Johann Bayer

Photo: Johann Bayer

COURSE: Introduction to Quantum Physics, PHYB56
DEPARTMENT: Department of Physical & Environmental Sciences, U of T Scarborough
INSTRUCTOR: Johann Bayer

The Course Design Institute hosted by the Centre for Teaching Support and Innovation at the University introduces principles of course design to faculty members who are developing a new course or who would like to hone their course design skills and refresh a course they’ve already taught. Over two days’ participants will learn how to design or re-design a course of their choosing to enhance students’ learning experiences. The integrated and structured approach of the Institute encourages participants to consider and include accessible design within their course development.

Johann attended a previous Course Design Institute and shared his experience designing reflective writing assignments in his course.  A faculty profile video based on these writing assignments was developed to be shared in the Course Design Institute.


PBYB56 is a second-year course that introduces students to the basic concepts of Quantum Physics and Quantum Mechanics. It is also the first course students take that is just for physicists and astrophysicists.
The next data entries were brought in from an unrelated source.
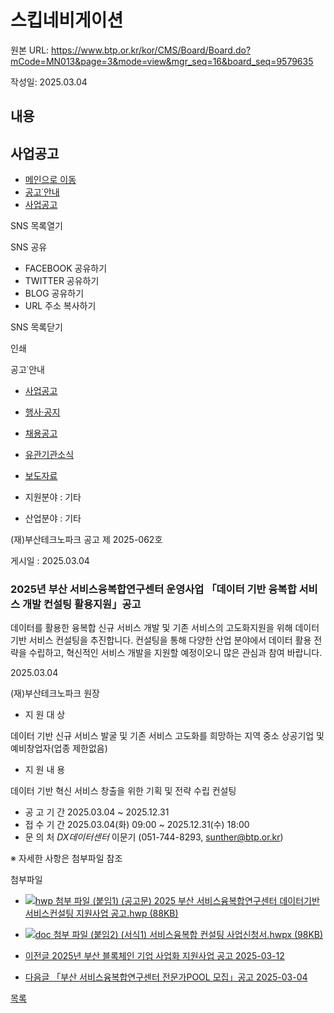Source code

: # 스킵네비게이션

원본 URL: https://www.btp.or.kr/kor/CMS/Board/Board.do?mCode=MN013&page=3&mode=view&mgr_seq=16&board_seq=9579635

작성일: 2025.03.04

## 내용

## 사업공고

  * [메인으로 이동](/kor/Main.do)
  * [공고˙안내](/kor/CMS/Board/Board.do?mCode=MN013)
  * [사업공고](/kor/CMS/Board/Board.do?mCode=MN013)



SNS 목록열기

SNS 공유

  * FACEBOOK 공유하기
  * TWITTER 공유하기
  * BLOG 공유하기
  * URL 주소 복사하기

SNS 목록닫기

인쇄

공고˙안내

  * [ 사업공고 ](/kor/CMS/Board/Board.do?mCode=MN013)
  * [ 행사·공지 ](/kor/CMS/Board/Board.do?mCode=MN018)
  * [ 채용공고 ](/kor/CMS/Board/Board.do?mCode=MN086)
  * [ 유관기관소식 ](/kor/CMS/Board/Board.do?mCode=MN019)
  * [ 보도자료 ](/kor/CMS/Board/Board.do?mCode=MN103)



  * 지원분야 : 기타
  * 산업분야 : 기타



(재)부산테크노파크 공고 제 2025-062호

게시일 : 2025.03.04

###  2025년 부산 서비스융복합연구센터 운영사업 「데이터 기반 융복합 서비스 개발 컨설팅 활용지원」공고 

데이터를 활용한 융복합 신규 서비스 개발 및 기존 서비스의 고도화지원을 위해 데이터 기반 서비스 컨설팅을 추진합니다. 컨설팅을 통해 다양한 산업 분야에서 데이터 활용 전략을 수립하고, 혁신적인 서비스 개발을 지원할 예정이오니 많은 관심과 참여 바랍니다.

2025.03.04

(재)부산테크노파크 원장

  * 지 원 대 상

데이터 기반 신규 서비스 발굴 및 기존 서비스 고도화를 희망하는 지역 중소 상공기업 및 예비창업자(업종 제한없음)

  * 지 원 내 용

데이터 기반 혁신 서비스 창출을 위한 기획 및 전략 수립 컨설팅

  * 공 고 기 간 2025.03.04 ~ 2025.12.31
  * 접 수 기 간 2025.03.04(화) 09:00 ~ 2025.12.31(수) 18:00
  * 문 의 처 _DX데이터센터_ 이문기 (051-744-8293, sunther@btp.or.kr) 



※ 자세한 사항은 첨부파일 참조

첨부파일

  * [ ![hwp 첨부 파일](/resources/_Img/Board/default/ico_hwp.gif) (붙임1) (공고문) 2025 부산 서비스융복합연구센터 데이터기반 서비스컨설팅 지원사업 공고.hwp (88KB)  ](/kor/ajx_json/UploadMgr/downloadRun.do?qcode=Qm9hcmQsMjgyNTIsWQ== "새창내려받기")
  * [ ![doc 첨부 파일](/resources/_Img/Board/default/ico_doc.gif) (붙임2) (서식1) 서비스융복합 컨설팅 사업신청서.hwpx (98KB)  ](/kor/ajx_json/UploadMgr/downloadRun.do?qcode=Qm9hcmQsMjgyNTMsWQ== "새창내려받기")



  * [ 이전글 2025년 부산 블록체인 기업 사업화 지원사업 공고 2025-03-12  ](?mode=view&board_seq=9579677&mgr_seq=16&mCode=MN013&page=3)
  * [ 다음글 「부산 서비스융복합연구센터 전문가POOL 모집」공고 2025-03-04  ](?mode=view&board_seq=9579633&mgr_seq=16&mCode=MN013&page=3)



[ 목록 ](?mCode=MN013&page=3&mgr_seq=16&mode=list&mgr_seq=16)
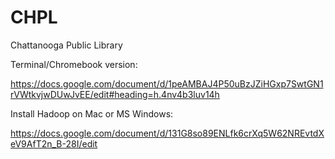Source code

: # CHPL
Chattanooga Public Library

Terminal/Chromebook version:

https://docs.google.com/document/d/1peAMBAJ4P50uBzJZiHGxp7SwtGN1rVWtkvjwDUwJvEE/edit#heading=h.4nv4b3luv14h

Install Hadoop on Mac or MS Windows:

https://docs.google.com/document/d/131G8so89ENLfk6crXq5W62NREvtdXeV9AfT2n_B-28I/edit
Johann previously taught a fourth-year physics course. One of the major assignments for this course is a writing assignment. While teaching this course, he noticed that students did not have much training or experience in writing.  He then taught a first-year course and began including small, reflective writing assignments. While he was preparing/designing his second-year course, Johann intentionally included reflective writing assignments that would help students develop their writing skills and align with the learning outcomes for the course. This approach would not only provide students the opportunity to develop essential writing skills in this course but also throughout the entire program.


  • Improve basic writing skills
  • Help prepare for lecture discussions
  • Establish core concept connections
  • Recognize major program themes
  • Get a sense for their profession


Thee three reflective writing assignments that align with the course learning outcomes were:

  1. Reading Quizzes. These short quizzes were assigned before lecture, and were deployed using the Test tool in the Learning Portal (Blackboard) course.  The goal was to provide students an opportunity to reflect on the assigned readings. Quizzes consisted of four conceptual multiple choice questions and one reflective question.
  2. Concept Map. Students completed these assignments following lecture. The goal of this assignment was to allow students an opportunity to reflect on the lecture discussion. In the Reflective Assignments video, the student concept map example clearly demonstrated that the student understood the concepts. However, some students submitted concept map assignments that were not as detailed.  In these cases, Johann provided written feedback to the students and allowed assignment resubmissions.
  3. Learning Outcome. These reflective writing pieces were completed following the tutorials. The goal of this assignment was for students to reflect on the course concepts that were applied during tutorial. Students submitted a reflective writing assignment where they identified at least two learning outcomes from the course syllabus that were discussed throughout the week.


Student responses to questions in the reading quizzes provided rich lecture discussions because now Johann could target course topics that the students were not understanding based on the pre-lecture reading quizzes.

Course concepts that students were having difficulties with were identified from the reflective writing assignments. These confusing points were then used to construct iClicker questions during the lecture discussion. The lecture became more active through active learning discussions and the students were engaged with the course content.

In the course evaluations, students consistently commented on how the structure of the course helped them improved their study habits.  Students can apply the knowledge and skills from these introductory courses to other courses.